The kit is labelled Mod.1933 but is actually a mix of variants with a Model 1936-37 welded hull,  a Model 1935 turret with larger rear bustle and rear hatch and optional frame aerial around the turret. But the engine deck intake is from a later 1941-42 era vehicle and should be a simple rectangular louvered box for the Model 1933-39 production vehicles.

The kit:
The kit has 237 parts in olive drag plastic plus a small decal sheets and the instructions for a fairly basic kit as kits go today. Detail is best described as adequate but a little on the thick side and some is quite harsh, by this I mean the edges of the road wheels for example are very sharp and will need to be ‘rounded’ for a more appropriate subtle appearance.

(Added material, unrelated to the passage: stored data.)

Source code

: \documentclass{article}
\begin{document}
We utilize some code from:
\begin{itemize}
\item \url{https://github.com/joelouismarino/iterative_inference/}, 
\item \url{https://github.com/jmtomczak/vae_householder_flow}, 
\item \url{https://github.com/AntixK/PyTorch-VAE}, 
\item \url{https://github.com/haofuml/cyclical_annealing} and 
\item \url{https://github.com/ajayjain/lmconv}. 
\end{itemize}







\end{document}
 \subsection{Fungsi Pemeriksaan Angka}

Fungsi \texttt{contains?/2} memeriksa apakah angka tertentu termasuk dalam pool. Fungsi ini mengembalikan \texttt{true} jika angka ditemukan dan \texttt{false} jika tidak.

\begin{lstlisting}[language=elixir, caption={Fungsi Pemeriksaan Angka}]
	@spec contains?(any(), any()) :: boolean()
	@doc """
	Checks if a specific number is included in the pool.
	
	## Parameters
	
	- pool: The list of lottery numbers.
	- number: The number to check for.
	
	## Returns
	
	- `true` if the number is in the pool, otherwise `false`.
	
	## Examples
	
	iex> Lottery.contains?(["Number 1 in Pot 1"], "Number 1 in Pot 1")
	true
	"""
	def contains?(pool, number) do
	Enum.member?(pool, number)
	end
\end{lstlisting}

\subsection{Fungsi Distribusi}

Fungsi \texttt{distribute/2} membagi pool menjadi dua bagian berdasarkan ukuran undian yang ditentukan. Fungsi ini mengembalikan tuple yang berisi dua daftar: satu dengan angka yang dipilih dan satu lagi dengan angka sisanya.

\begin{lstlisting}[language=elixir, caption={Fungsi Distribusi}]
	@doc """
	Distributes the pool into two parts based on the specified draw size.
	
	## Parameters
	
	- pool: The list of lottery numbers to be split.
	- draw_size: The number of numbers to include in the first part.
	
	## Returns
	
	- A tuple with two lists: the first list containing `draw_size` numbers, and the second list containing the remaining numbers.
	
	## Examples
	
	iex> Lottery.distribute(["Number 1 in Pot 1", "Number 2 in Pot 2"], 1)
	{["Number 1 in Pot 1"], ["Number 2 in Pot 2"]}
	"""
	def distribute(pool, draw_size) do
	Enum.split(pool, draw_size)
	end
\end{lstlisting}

There is subtle cast texturing on some parts as well as nice weld seams on the hull sides but there is also a fair bit of flash apparent as well as quite substantial pin ejector marks to contend with about the place, most notably on the suspension bogies.

Dimensionally the kit measures out quite well to available data and the 1:35 plans on the Tank Power book in most areas other than the hull width which is from 1 to 1.5mm narrower in places from that indicated on the plans, not a huge amount in the scheme of things. The turret incidentally matches well dimensionally to the turret in the recent Tamiya BT-7 kit although the level of detail on the Tamiya turret is far better as would be expected.

Lower Hull/Suspension:
The lower hull tub is in separate panels for the floor, sides and rear plate with additional upper glacis/superstructure and engine deck to build the basic structure of the model. Before assembling any of the parts ensure any fine flash has been removed and the mating surfaces trimmed smooth as this cab effect the fit.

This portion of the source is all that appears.